The MTA projected cumulative deficits of $15.914 billion through 2024. That breaks down to $2.492 billion in 2020; $6.121 billion in 2021; $3.611 billion in 2022; $1.788 billion in 2023; and $1.922 billion in 2024.

The MTA reported that it has taken “aggressive measures” to cut costs with a focus on reducing overtime, consulting contracts and other non-personnel expenses. Agencies have already begun implementing these savings, which are now projected to reduce expenses by $259 million in 2020; $601 million in 2021; $498 million in 2022; $466 million in 2023; and $461 million in 2024. 

To close the 2020 deficit, in particular, the MTA said it would borrow the maximum of $2.9 billion from the Federal Reserve’s Municipal Lending Facility (MLF) “before the window closes at the end of 2020.”

It would also take these steps: releasing the current 2020 General Reserve of $170 million; applying the $337 million in the OPEB Trust Fund to current OPEB payments; and retaining Committed to Capital transfers in the operating budget at $187 million for 2020, $181 million for 2021, $120 million for 2022, and $114 million for 2023.

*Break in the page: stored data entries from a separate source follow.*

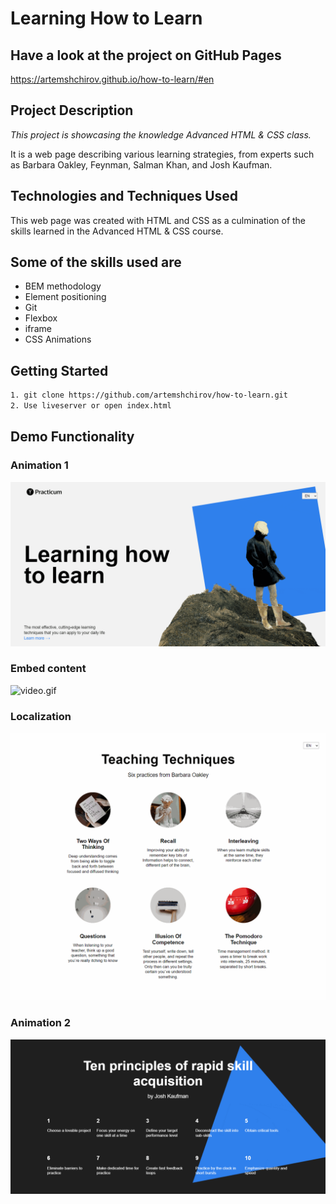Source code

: # Learning How to Learn

## Have a look at the project on GitHub Pages

<https://artemshchirov.github.io/how-to-learn/#en>

## Project Description

_This project is showcasing the knowledge Advanced HTML & CSS class._

It is a web page describing various learning strategies, from experts such as Barbara Oakley, Feynman, Salman Khan, and Josh Kaufman.

## Technologies and Techniques Used

This web page was created with HTML and CSS as a culmination of the skills learned in the Advanced HTML & CSS course.

## Some of the skills used are

- BEM methodology
- Element positioning
- Git
- Flexbox
- iframe
- CSS Animations

## Getting Started

```bash
1. git clone https://github.com/artemshchirov/how-to-learn.git
2. Use liveserver or open index.html
```

## Demo Functionality

### Animation 1

![header-animation.gif](gifs/how-to-header-animation.gif)

### Embed content

![video.gif](gifs/how-to-video.gif)

### Localization

![localization.gif](gifs/how-to-localization.gif)

### Animation 2

![header-footer.gif](gifs/how-to-footer-animation.gif)
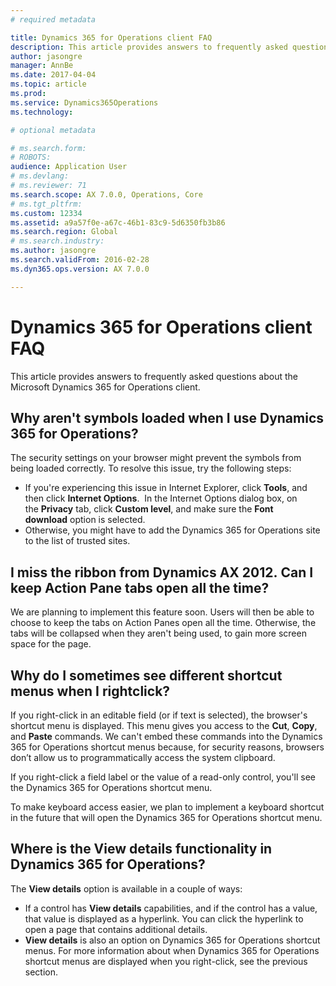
 ```yaml
---
# required metadata

title: Dynamics 365 for Operations client FAQ
description: This article provides answers to frequently asked questions about the Microsoft Dynamics 365 for Operations client.
author: jasongre
manager: AnnBe
ms.date: 2017-04-04
ms.topic: article
ms.prod: 
ms.service: Dynamics365Operations
ms.technology: 

# optional metadata

# ms.search.form: 
# ROBOTS: 
audience: Application User
# ms.devlang: 
# ms.reviewer: 71
ms.search.scope: AX 7.0.0, Operations, Core
# ms.tgt_pltfrm: 
ms.custom: 12334
ms.assetid: a9a57f0e-a67c-46b1-83c9-5d6350fb3b86
ms.search.region: Global
# ms.search.industry: 
ms.author: jasongre
ms.search.validFrom: 2016-02-28
ms.dyn365.ops.version: AX 7.0.0

---
```


# Dynamics 365 for Operations client FAQ

This article provides answers to frequently asked questions about the Microsoft Dynamics 365 for Operations client.

Why aren't symbols loaded when I use Dynamics 365 for Operations?
-----------------------------------------------------------------

The security settings on your browser might prevent the symbols from being loaded correctly. To resolve this issue, try the following steps:

-   If you're experiencing this issue in Internet Explorer, click **Tools**, and then click **Internet Options**.  In the Internet Options dialog box, on the **Privacy** tab, click **Custom level**, and make sure the **Font download** option is selected.
-   Otherwise, you might have to add the Dynamics 365 for Operations site to the list of trusted sites.

## I miss the ribbon from Dynamics AX 2012. Can I keep Action Pane tabs open all the time?
We are planning to implement this feature soon. Users will then be able to choose to keep the tabs on Action Panes open all the time. Otherwise, the tabs will be collapsed when they aren't being used, to gain more screen space for the page.

## Why do I sometimes see different shortcut menus when I rightclick?
If you right-click in an editable field (or if text is selected), the browser's shortcut menu is displayed. This menu gives you access to the **Cut**, **Copy**, and **Paste** commands. We can't embed these commands into the Dynamics 365 for Operations shortcut menus because, for security reasons, browsers don’t allow us to programmatically access the system clipboard.

If you right-click a field label or the value of a read-only control, you'll see the Dynamics 365 for Operations shortcut menu.

To make keyboard access easier, we plan to implement a keyboard shortcut in the future that will open the Dynamics 365 for Operations shortcut menu.

## Where is the View details functionality in Dynamics 365 for Operations?
The **View details** option is available in a couple of ways:

-   If a control has **View details** capabilities, and if the control has a value, that value is displayed as a hyperlink. You can click the hyperlink to open a page that contains additional details.
-   **View details** is also an option on Dynamics 365 for Operations shortcut menus. For more information about when Dynamics 365 for Operations shortcut menus are displayed when you right-click, see the previous section.


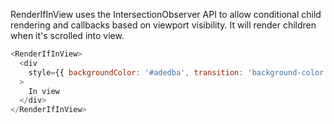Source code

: RenderIfInView uses the IntersectionObserver API to allow conditional child rendering and callbacks based on viewport visibility. It will render children when it's scrolled into view.

```js
<RenderIfInView>
  <div
    style={{ backgroundColor: '#adedba', transition: 'background-color 1s' }}
  >
    In view
  </div>
</RenderIfInView>
```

In addition, the MTA reported that fare and toll revenues are projected to surpass the previous forecast by $319 million and non-labor expenses are projected to be $295 million lower in 2020. Savings from vacancies—attributable to an MTA-wide hiring freeze—are expected to total $66 million. Debt service expense is forecast to be $31 million favorable in 2020, with savings through the remainder of the period covered by the four-year financial plan, while subsidies are slightly unfavorable through 2022, followed by improvements in 2023 and 2024.

The MTA’s proposed service reductions are expected to generate a combined annualized savings of nearly $1.3 billion.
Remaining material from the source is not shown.